Instructions to follow:
A complete response lists each line of the data below that includes the word "these".

*** Opening of The records ***

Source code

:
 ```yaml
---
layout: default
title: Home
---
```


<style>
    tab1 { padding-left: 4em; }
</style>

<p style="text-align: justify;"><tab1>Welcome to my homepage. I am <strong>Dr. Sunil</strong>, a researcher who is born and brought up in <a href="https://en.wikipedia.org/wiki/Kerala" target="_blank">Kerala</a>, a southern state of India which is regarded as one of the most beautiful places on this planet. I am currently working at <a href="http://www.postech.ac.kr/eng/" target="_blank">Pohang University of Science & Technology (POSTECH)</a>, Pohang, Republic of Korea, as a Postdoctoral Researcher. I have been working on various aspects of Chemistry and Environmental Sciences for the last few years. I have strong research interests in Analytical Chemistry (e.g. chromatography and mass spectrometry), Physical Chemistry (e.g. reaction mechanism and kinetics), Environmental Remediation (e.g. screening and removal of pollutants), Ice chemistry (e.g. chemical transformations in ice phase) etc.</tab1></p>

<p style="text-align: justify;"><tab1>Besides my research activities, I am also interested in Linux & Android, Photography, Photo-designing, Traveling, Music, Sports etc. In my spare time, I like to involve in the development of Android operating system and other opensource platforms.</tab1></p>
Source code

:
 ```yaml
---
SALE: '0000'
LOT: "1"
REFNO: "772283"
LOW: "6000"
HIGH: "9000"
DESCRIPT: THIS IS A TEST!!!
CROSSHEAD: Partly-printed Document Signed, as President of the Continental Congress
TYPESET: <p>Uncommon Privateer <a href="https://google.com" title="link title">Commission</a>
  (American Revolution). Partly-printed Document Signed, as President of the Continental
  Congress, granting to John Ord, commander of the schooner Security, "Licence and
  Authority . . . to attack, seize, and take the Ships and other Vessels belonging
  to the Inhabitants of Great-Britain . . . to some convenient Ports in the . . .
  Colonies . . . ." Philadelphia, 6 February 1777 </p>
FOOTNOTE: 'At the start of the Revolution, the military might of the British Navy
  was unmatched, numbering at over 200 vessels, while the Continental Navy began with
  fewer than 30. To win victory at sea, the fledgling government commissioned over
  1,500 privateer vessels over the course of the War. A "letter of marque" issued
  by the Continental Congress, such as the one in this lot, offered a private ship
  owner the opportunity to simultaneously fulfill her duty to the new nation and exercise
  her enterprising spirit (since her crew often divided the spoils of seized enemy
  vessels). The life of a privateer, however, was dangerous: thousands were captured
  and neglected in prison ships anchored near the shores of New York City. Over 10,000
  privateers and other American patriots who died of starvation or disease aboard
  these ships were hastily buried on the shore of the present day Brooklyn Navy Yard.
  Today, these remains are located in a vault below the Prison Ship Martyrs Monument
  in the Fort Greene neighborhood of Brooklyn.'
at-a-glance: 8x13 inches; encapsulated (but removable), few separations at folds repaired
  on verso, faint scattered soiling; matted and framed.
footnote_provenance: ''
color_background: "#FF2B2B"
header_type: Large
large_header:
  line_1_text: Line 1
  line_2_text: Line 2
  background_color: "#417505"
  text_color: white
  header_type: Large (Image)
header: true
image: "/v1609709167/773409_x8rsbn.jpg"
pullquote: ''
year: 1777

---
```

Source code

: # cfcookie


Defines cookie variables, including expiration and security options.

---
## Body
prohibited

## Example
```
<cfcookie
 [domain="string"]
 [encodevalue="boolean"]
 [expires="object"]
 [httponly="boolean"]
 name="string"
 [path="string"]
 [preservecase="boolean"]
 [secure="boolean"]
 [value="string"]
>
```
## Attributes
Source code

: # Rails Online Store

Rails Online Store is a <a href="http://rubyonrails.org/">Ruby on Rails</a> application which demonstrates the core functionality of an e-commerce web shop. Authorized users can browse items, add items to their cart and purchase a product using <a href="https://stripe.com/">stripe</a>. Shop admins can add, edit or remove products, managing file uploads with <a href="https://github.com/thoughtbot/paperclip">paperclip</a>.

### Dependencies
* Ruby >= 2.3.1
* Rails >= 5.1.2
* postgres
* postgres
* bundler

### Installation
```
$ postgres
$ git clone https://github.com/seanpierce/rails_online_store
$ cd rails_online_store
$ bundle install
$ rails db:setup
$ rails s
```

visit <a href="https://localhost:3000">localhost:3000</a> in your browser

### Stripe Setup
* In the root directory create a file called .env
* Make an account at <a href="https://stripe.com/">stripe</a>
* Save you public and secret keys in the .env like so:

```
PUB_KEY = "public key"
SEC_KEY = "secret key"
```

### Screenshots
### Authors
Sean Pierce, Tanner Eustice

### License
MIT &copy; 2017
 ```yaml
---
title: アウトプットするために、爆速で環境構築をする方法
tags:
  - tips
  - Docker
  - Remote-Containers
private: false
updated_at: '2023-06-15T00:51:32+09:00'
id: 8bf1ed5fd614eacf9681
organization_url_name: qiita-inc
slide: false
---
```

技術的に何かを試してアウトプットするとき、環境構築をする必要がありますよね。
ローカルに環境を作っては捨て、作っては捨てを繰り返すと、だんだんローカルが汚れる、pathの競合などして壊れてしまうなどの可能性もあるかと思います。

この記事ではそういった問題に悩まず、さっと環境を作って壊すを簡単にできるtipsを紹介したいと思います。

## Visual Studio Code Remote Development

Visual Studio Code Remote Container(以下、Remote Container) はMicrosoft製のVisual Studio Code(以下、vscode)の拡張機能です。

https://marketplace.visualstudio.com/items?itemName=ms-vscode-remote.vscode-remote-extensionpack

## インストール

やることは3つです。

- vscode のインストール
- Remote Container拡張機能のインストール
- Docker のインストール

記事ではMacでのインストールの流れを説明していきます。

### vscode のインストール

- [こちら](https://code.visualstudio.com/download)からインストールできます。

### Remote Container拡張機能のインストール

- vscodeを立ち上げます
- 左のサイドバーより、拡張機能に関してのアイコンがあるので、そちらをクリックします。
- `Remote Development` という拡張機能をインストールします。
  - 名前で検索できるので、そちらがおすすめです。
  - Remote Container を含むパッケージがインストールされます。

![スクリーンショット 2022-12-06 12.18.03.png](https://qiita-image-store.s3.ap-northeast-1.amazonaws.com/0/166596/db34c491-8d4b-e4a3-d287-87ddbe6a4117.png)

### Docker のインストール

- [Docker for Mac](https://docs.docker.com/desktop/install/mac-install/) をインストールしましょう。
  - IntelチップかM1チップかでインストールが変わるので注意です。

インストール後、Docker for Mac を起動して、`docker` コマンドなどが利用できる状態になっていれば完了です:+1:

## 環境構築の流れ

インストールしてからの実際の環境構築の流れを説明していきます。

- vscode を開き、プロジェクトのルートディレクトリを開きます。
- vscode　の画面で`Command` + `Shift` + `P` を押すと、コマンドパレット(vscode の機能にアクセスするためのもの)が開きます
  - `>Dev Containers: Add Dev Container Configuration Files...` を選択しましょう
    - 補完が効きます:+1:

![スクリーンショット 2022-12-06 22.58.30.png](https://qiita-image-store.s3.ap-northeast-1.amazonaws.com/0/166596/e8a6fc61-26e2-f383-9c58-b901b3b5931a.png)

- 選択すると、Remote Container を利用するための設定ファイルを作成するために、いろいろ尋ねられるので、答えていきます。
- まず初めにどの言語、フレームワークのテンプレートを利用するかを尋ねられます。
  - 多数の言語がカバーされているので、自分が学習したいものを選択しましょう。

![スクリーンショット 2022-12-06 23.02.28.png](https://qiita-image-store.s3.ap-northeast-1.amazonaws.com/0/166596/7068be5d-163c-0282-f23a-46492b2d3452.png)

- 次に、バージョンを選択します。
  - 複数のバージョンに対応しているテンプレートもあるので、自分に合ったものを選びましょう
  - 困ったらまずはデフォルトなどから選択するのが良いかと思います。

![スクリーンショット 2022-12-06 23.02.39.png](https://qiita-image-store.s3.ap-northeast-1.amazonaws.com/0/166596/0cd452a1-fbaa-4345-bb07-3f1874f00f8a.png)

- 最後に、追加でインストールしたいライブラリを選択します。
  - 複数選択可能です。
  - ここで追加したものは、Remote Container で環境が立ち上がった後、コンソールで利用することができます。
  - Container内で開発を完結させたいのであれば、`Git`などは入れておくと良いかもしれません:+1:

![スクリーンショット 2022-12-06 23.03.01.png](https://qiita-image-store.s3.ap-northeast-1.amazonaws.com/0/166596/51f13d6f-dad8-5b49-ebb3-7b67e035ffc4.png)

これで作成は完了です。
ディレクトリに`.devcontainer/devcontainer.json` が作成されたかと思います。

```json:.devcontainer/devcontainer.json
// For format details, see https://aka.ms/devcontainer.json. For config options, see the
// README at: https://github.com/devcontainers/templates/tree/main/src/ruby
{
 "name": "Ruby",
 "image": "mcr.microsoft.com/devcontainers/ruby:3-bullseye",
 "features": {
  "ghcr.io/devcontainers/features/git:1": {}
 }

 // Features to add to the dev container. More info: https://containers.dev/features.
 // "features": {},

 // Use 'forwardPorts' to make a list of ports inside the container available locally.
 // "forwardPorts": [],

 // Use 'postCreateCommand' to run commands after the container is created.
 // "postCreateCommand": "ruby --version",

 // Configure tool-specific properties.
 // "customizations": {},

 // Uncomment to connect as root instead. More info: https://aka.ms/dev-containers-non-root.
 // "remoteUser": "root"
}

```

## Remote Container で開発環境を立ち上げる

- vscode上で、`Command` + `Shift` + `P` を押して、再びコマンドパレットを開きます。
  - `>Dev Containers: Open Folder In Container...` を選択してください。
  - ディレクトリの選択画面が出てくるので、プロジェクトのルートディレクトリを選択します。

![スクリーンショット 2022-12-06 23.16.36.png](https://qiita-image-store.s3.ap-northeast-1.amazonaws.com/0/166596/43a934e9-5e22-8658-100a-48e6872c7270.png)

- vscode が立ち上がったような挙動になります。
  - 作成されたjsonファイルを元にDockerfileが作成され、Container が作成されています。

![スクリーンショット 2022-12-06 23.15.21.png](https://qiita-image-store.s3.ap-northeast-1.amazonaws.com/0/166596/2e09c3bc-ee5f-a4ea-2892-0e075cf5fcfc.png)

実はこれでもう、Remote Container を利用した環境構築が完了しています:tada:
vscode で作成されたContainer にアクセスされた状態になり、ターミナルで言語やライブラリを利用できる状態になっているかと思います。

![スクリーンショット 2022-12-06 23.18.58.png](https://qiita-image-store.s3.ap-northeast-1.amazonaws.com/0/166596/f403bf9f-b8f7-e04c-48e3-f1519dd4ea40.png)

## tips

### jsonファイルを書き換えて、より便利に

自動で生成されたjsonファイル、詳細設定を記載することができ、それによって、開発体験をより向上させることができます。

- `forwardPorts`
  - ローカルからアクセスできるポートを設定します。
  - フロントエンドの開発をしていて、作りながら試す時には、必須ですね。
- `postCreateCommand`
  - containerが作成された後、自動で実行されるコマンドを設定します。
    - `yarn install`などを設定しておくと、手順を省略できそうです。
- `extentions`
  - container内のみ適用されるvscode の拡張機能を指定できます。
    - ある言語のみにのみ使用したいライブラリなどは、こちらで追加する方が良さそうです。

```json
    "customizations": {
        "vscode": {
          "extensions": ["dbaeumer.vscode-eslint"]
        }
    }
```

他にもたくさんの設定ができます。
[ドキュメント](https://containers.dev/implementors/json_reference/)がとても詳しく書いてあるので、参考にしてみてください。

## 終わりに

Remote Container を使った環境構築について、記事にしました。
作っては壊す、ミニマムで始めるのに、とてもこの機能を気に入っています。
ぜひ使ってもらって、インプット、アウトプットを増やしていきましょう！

*** Close of The records ***

Exercise output:
  these ships were hastily buried on the shore of the present day Brooklyn Navy Yard.
  Today, these remains are located in a vault below the Prison Ship Martyrs Monument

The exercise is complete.